Exercise description.
Print exactly the lines that run from the opening line of the material through the line with "El proyecto tiene", and nothing else, leaving out pictures.
- Opening Delimiter -
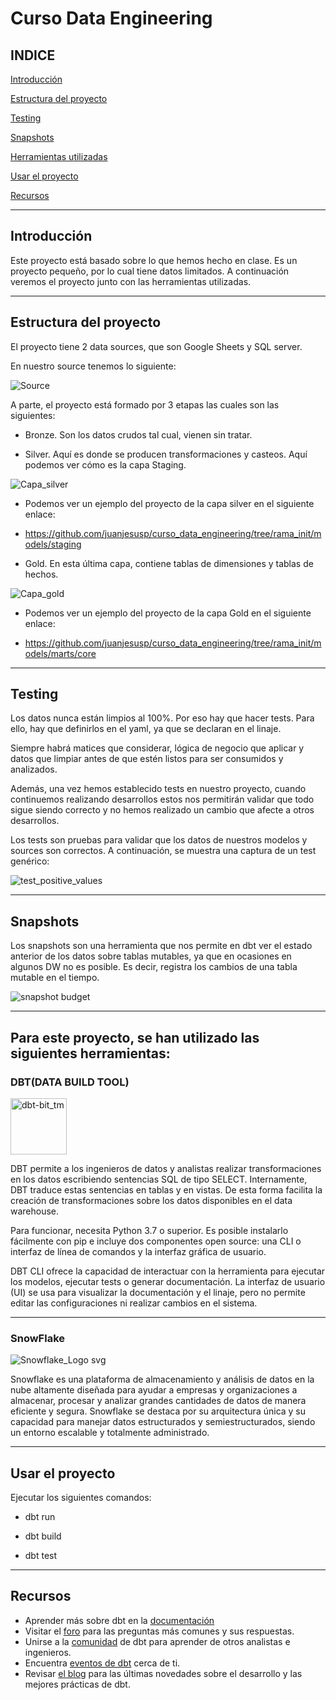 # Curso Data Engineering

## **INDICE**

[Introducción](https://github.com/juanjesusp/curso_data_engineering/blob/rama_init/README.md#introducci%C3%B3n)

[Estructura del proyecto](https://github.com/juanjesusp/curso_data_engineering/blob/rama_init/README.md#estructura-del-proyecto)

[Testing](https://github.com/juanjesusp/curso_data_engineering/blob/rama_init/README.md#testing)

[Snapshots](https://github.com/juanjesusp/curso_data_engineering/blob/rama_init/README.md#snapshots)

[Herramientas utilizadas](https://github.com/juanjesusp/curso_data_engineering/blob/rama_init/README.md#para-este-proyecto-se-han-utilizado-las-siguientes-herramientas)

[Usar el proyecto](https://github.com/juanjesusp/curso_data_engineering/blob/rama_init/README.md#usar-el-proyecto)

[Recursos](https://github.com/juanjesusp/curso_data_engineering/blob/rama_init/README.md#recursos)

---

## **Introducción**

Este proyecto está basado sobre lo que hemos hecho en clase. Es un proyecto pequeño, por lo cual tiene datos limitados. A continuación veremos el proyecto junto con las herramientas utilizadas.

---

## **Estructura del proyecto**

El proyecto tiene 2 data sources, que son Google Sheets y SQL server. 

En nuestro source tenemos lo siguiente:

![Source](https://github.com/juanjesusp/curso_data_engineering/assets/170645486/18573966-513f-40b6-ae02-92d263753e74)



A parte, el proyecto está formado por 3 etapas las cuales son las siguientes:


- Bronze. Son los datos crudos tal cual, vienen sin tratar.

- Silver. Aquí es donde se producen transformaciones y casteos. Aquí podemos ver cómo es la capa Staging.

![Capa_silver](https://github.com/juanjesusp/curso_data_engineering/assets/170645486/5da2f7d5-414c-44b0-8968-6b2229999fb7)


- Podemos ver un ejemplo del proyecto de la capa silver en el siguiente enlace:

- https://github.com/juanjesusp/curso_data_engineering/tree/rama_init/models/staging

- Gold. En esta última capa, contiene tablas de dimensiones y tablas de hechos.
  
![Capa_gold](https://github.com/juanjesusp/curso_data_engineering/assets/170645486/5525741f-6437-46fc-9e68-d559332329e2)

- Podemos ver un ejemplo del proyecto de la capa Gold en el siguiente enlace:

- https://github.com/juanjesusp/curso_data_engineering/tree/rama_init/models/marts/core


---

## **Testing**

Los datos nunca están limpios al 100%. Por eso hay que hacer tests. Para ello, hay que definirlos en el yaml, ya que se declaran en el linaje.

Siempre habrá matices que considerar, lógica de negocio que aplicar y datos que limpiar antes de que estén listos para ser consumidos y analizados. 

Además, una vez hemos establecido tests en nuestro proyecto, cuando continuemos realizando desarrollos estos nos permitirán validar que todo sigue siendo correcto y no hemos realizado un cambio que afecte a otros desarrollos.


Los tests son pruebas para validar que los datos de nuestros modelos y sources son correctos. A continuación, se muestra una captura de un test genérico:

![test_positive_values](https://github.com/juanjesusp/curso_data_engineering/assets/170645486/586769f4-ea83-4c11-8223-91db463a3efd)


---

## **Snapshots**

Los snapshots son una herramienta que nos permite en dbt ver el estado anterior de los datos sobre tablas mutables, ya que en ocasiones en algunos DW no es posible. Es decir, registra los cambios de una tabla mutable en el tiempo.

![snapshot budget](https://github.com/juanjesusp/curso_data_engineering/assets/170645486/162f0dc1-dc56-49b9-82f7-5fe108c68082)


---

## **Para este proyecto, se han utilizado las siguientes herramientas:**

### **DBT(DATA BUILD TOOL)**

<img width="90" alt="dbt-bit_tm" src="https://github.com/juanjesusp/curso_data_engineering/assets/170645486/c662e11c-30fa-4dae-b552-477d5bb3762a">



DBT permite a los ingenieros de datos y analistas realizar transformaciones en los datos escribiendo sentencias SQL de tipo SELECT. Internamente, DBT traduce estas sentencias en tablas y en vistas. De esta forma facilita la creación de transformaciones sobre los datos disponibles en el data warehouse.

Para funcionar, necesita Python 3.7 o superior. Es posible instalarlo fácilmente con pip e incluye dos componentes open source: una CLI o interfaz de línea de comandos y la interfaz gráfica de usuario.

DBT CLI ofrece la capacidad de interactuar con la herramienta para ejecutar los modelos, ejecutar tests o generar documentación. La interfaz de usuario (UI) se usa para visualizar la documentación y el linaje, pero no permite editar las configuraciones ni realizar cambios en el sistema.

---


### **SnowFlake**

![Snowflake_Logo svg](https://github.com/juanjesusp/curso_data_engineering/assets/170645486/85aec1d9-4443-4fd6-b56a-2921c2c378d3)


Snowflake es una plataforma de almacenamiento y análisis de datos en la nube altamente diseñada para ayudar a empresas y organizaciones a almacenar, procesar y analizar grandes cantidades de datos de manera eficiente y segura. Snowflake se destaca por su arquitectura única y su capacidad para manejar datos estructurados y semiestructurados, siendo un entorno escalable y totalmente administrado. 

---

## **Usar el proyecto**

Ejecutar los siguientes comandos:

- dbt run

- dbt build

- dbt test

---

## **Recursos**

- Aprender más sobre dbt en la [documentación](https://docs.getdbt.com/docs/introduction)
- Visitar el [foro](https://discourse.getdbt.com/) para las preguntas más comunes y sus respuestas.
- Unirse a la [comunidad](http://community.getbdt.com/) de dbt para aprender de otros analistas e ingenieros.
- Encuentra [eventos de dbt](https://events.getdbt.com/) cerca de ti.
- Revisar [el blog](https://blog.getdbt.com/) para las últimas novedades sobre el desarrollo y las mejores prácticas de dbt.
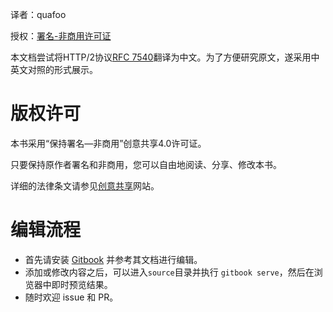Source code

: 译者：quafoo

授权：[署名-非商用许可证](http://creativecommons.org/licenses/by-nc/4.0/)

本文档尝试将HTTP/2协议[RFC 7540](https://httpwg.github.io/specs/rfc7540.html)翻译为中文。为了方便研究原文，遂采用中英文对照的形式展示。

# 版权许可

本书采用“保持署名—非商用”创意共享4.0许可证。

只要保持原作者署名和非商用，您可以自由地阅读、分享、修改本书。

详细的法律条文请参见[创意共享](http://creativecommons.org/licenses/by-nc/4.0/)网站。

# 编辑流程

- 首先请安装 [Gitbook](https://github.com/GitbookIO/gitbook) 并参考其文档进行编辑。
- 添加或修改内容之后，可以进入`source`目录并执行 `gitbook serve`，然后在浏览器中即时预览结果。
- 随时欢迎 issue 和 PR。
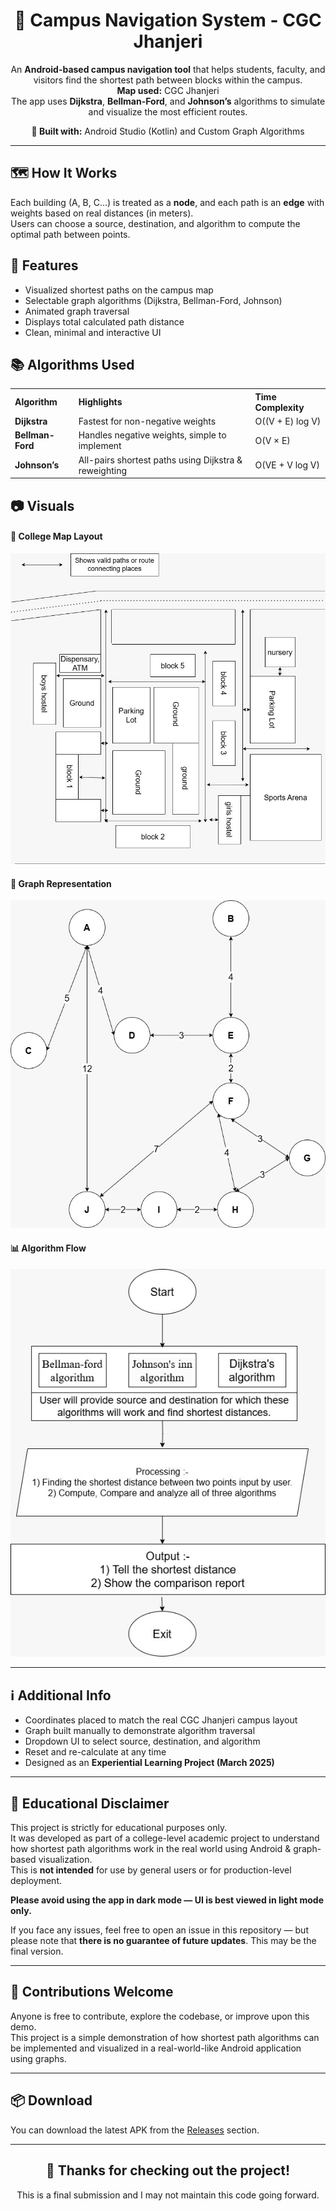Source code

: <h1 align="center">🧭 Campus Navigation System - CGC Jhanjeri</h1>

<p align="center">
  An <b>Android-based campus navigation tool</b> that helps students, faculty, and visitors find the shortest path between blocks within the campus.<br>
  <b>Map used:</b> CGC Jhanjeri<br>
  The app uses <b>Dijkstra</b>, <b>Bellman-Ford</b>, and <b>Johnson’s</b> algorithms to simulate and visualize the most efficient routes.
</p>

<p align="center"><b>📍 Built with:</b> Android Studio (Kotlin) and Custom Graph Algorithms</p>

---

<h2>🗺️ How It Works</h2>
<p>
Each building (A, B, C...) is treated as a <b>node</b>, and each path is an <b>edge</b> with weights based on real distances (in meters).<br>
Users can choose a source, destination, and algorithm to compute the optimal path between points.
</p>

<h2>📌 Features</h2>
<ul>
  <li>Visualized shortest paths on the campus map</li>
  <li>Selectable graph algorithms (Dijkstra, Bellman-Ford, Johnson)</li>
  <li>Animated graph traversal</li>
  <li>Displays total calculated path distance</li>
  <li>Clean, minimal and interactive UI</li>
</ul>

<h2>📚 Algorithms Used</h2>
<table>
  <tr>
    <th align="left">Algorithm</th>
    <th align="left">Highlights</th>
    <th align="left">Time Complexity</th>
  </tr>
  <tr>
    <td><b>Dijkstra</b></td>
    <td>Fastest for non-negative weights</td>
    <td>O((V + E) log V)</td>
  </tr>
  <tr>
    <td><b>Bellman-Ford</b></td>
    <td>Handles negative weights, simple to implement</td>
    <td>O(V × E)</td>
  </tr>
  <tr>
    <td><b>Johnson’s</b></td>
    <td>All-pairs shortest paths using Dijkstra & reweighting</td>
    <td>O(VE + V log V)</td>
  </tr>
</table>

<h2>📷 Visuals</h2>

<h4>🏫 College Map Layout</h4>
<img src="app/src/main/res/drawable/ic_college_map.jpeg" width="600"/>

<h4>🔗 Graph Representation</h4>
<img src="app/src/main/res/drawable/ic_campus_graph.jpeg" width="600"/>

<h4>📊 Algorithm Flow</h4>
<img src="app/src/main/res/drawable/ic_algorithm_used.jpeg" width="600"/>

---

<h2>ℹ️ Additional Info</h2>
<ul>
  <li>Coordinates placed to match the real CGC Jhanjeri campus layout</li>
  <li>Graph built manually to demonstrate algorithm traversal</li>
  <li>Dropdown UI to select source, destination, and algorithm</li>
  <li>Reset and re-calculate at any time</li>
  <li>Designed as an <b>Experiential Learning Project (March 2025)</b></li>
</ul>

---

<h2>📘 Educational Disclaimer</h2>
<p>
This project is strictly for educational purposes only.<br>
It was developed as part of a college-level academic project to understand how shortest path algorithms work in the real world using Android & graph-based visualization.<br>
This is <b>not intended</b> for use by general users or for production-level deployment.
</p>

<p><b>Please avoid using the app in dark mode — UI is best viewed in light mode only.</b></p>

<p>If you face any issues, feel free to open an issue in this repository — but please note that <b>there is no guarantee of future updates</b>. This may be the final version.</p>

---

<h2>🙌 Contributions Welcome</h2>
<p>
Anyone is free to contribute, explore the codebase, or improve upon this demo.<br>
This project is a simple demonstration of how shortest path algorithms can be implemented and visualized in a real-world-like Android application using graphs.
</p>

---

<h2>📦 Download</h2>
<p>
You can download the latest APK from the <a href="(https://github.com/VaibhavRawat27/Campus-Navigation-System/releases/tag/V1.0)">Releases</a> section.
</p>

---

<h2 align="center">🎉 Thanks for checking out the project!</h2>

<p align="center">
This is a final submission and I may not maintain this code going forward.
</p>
- Closing Delimiter -
Result of this exercise.
 # Curso Data Engineering

## **INDICE**

[Introducción](https://github.com/juanjesusp/curso_data_engineering/blob/rama_init/README.md#introducci%C3%B3n)

[Estructura del proyecto](https://github.com/juanjesusp/curso_data_engineering/blob/rama_init/README.md#estructura-del-proyecto)

[Testing](https://github.com/juanjesusp/curso_data_engineering/blob/rama_init/README.md#testing)

[Snapshots](https://github.com/juanjesusp/curso_data_engineering/blob/rama_init/README.md#snapshots)

[Herramientas utilizadas](https://github.com/juanjesusp/curso_data_engineering/blob/rama_init/README.md#para-este-proyecto-se-han-utilizado-las-siguientes-herramientas)

[Usar el proyecto](https://github.com/juanjesusp/curso_data_engineering/blob/rama_init/README.md#usar-el-proyecto)

[Recursos](https://github.com/juanjesusp/curso_data_engineering/blob/rama_init/README.md#recursos)

---

## **Introducción**

Este proyecto está basado sobre lo que hemos hecho en clase. Es un proyecto pequeño, por lo cual tiene datos limitados. A continuación veremos el proyecto junto con las herramientas utilizadas.

---

## **Estructura del proyecto**

El proyecto tiene 2 data sources, que son Google Sheets y SQL server. 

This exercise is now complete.